PROBLEM: Show each line of the records below where the word "give" occurs.
** RECORD EXCERPTS follows **
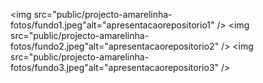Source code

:<img src="public/projecto-amarelinha-fotos/fundo1.jpeg"alt="apresentacaorepositorio1" />
<img src="public/projecto-amarelinha-fotos/fundo2.jpeg"alt="apresentacaorepositorio2" />
<img src="public/projecto-amarelinha-fotos/fundo3.jpeg"alt="apresentacaorepositorio3" />
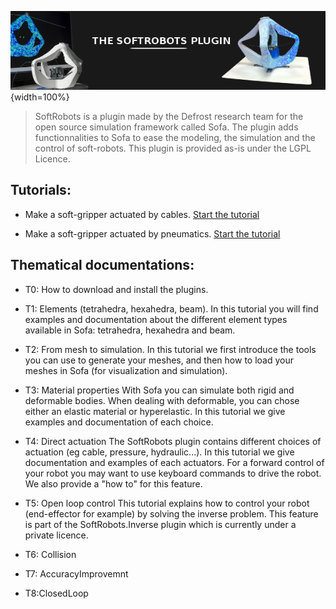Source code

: ![](docs/images/pluginimage.png){width=100%}

> SoftRobots is a plugin made by the Defrost research team for the open source simulation framework called Sofa.
The plugin adds functionnalities to Sofa to ease the modeling, the simulation and the control of soft-robots.
This plugin is provided as-is under the LGPL Licence.

Tutorials:
-----------

* Make a soft-gripper actuated by cables. [Start the tutorial](docs/tutorials/CableGripper/cablegripper-tuto.html?sofafile=cablegripper-tuto.pyscn)

* Make a soft-gripper actuated by pneumatics. [Start the tutorial](docs/tutorials/PneunetGripper/pneunetgripper.html?sofafile=pneunetgripper.pyscn)


Thematical documentations:
-----------

* T0: How to download and install the plugins.

* T1: Elements (tetrahedra, hexahedra, beam).
In this tutorial you will find examples and documentation about the different element types available in Sofa: tetrahedra, hexahedra and beam.

* T2: From mesh to simulation.
In this tutorial we first introduce the tools you can use to generate your meshes, and then how to load your meshes in Sofa (for visualization and simulation).

* T3: Material properties
With Sofa you can simulate both rigid and deformable bodies. When dealing with deformable, you can chose either an elastic material or hyperelastic. In this tutorial we give examples and documentation of each choice.

* T4: Direct actuation
The SoftRobots plugin contains different choices of actuation (eg cable, pressure, hydraulic...). In this tutorial we give documentation and examples of each actuators.
For a forward control of your robot you may want to use keyboard commands to drive the robot. We also provide a "how to" for this feature.

* T5: Open loop control
This tutorial explains how to control your robot (end-effector for example) by solving the inverse problem. This feature is part of the SoftRobots.Inverse plugin which is currently under a private licence.

* T6: Collision

* T7: AccuracyImprovemnt

* T8:ClosedLoop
** End of RECORD EXCERPTS **
RESULT OF THIS EXERCISE:
With Sofa you can simulate both rigid and deformable bodies. When dealing with deformable, you can chose either an elastic material or hyperelastic. In this tutorial we give examples and documentation of each choice.
The SoftRobots plugin contains different choices of actuation (eg cable, pressure, hydraulic...). In this tutorial we give documentation and examples of each actuators.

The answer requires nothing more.